I remember my ﬁrst oﬃcial interview about my middle grade mystery, called Turn Left at the Cow. It features family secrets and a treasure hunt (and yes, even some of Old MacDonald’s critters make humorous guest appearances). The book isn’t due out for a few more months, but the reporter had read an advance copy and wanted to talk while the story was still fresh in her mind. She lived near the rural Minnesota lake that was a big part of my inspiration, so much of my setting felt familiar to her.
Except she was confused about the deserted island — maybe because it’s nonexistent in real life? And she couldn’t place the giant bullhead statue — probably because the nearest statue of a bullhead is two hundred miles away.
So I had to admit that I’d borrowed those details from other small towns. After all, what treasure hunt isn’t made more exciting by a pirate-inspired deserted island? And what small town isn’t the more memorable for having an unnecessary but over-sized aquatic vertebrate on a downtown corner?
That kind of geographic collaging is one of my favorite parts of building a story setting. Depending on how ﬁctionalized my story, I have the chance to create a mash-up of all the diﬀerent places I’ve been, or even wished I could be. If I want, I can fashion a place that exists only on the map of my imagination.
There are lots of ways that young writers can use actual collaging and related techniques to build a setting for their own stories. Hand around old magazines, travel brochures, and catalogs, and ask students to cut out (or draw) images that ﬁt their imagined settings. Then have them paste the images onto larger sheets of paper for inspiration boards. They can make collages to represent a whole town, or they can do it for a smaller component: their character’s bed- room, or the location of some key action in their story.

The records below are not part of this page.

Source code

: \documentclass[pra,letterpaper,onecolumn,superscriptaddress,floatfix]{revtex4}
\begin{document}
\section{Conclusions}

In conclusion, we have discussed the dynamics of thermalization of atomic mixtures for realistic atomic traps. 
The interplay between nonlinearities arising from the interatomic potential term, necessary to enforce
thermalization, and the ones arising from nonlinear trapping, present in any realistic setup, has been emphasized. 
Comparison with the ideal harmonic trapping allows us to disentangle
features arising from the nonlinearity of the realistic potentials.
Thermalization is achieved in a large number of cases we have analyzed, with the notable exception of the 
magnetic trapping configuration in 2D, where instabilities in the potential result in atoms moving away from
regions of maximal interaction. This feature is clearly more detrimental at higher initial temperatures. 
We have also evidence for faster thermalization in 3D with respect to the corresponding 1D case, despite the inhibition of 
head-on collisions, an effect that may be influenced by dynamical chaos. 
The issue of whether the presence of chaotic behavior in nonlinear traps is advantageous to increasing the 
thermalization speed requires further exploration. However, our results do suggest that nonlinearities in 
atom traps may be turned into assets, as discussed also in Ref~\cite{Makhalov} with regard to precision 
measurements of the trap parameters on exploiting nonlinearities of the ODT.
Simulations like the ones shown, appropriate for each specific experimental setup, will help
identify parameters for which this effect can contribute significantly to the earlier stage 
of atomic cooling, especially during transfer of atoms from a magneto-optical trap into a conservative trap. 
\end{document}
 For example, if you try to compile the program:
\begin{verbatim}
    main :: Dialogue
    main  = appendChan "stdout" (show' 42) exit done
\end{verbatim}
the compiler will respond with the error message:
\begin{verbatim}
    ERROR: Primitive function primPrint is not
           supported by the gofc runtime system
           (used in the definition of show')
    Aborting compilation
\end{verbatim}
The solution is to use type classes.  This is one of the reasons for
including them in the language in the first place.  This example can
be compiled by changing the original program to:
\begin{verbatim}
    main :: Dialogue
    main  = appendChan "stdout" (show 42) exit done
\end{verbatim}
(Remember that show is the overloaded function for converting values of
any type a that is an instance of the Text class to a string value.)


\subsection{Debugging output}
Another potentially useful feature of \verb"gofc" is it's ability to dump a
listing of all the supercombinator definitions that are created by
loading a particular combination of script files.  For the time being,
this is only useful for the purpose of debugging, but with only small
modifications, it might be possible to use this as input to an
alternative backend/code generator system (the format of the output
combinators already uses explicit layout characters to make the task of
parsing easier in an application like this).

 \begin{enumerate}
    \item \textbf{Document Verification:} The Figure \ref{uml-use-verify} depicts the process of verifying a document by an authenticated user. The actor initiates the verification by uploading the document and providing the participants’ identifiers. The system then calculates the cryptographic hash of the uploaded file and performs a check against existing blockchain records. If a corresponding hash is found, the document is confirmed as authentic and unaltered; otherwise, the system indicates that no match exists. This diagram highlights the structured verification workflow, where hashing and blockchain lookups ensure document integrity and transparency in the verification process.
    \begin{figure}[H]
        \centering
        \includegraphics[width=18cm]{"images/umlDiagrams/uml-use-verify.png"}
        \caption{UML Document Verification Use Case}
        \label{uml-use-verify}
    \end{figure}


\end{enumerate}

I also use my cell phone to take photos of anything I see out in the world that seems like it might ﬁt into one of my story settings. Then I collect the photos in small inexpensive photo albums. They’re a great resource when I’ve been away from a story for a few days and need to re-picture the setting.
Pinterest also provides endless opportunities for creating inspiration boards online. Writers can build boards that showcase the details of their character’s home, school, town, or other key locations by mixing and matching elements from all different sources, creating the visual spaces and moods they want for their stories.
Which means that even if your young writers want to add something unusual to their setting — say a giant ﬁsh statue, for example — it’s simply a matter of “wish, and it’s here.”